### WHAT TO DO
From the data that follows, report the number of lines including "tella", and only that number.

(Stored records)

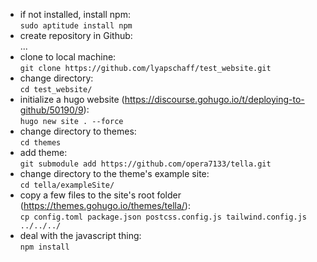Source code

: 
- if not installed, install npm:   
`sudo aptitude install npm`
- create repository in Github:   
...
- clone to local machine:   
`git clone https://github.com/lyapschaff/test_website.git`
- change directory:   
`cd test_website/`
- initialize a hugo website (https://discourse.gohugo.io/t/deploying-to-github/50190/9):   
`hugo new site . --force`
- change directory to themes:   
`cd themes`
- add theme:   
`git submodule add https://github.com/opera7133/tella.git`
- change directory to the theme's example site:   
`cd tella/exampleSite/`
- copy a few files to the site's root folder (https://themes.gohugo.io/themes/tella/):   
`cp config.toml package.json postcss.config.js tailwind.config.js ../../../`
- deal with the javascript thing:   
`npm install`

### SOLUTION TO THE EXERCISE
3